| Instructions for the task |
Your answer must be the full set of records, copied exactly, with no pictures in it.

| Given data |
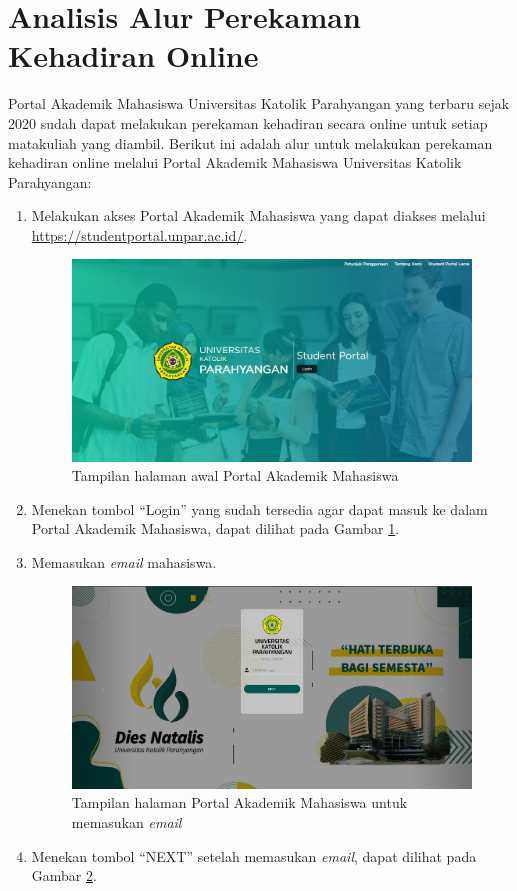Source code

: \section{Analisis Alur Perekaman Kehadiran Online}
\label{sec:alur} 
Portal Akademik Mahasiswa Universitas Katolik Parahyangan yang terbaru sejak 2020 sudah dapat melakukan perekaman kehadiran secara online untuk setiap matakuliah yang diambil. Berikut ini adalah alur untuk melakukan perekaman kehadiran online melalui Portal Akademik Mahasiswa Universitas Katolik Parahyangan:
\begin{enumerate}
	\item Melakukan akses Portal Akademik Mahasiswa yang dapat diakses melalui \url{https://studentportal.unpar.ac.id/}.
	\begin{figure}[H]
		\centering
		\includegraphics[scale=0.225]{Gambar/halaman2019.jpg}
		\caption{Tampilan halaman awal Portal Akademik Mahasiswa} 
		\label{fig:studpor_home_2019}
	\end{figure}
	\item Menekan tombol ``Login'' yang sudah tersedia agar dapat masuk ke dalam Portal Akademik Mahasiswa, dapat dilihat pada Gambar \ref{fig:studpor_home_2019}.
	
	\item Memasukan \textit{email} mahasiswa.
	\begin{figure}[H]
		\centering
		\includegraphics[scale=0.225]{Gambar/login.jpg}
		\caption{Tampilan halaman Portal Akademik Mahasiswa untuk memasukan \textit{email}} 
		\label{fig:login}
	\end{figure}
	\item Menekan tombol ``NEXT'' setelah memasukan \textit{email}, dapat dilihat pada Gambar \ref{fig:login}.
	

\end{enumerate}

| Solution for this problem |
Source code

: \section{Analisis Alur Perekaman Kehadiran Online}
\label{sec:alur} 
Portal Akademik Mahasiswa Universitas Katolik Parahyangan yang terbaru sejak 2020 sudah dapat melakukan perekaman kehadiran secara online untuk setiap matakuliah yang diambil. Berikut ini adalah alur untuk melakukan perekaman kehadiran online melalui Portal Akademik Mahasiswa Universitas Katolik Parahyangan:
\begin{enumerate}
	\item Melakukan akses Portal Akademik Mahasiswa yang dapat diakses melalui \url{https://studentportal.unpar.ac.id/}.
	\begin{figure}[H]
		\centering
		\includegraphics[scale=0.225]{Gambar/halaman2019.jpg}
		\caption{Tampilan halaman awal Portal Akademik Mahasiswa} 
		\label{fig:studpor_home_2019}
	\end{figure}
	\item Menekan tombol ``Login'' yang sudah tersedia agar dapat masuk ke dalam Portal Akademik Mahasiswa, dapat dilihat pada Gambar \ref{fig:studpor_home_2019}.
	
	\item Memasukan \textit{email} mahasiswa.
	\begin{figure}[H]
		\centering
		\includegraphics[scale=0.225]{Gambar/login.jpg}
		\caption{Tampilan halaman Portal Akademik Mahasiswa untuk memasukan \textit{email}} 
		\label{fig:login}
	\end{figure}
	\item Menekan tombol ``NEXT'' setelah memasukan \textit{email}, dapat dilihat pada Gambar \ref{fig:login}.
	

\end{enumerate}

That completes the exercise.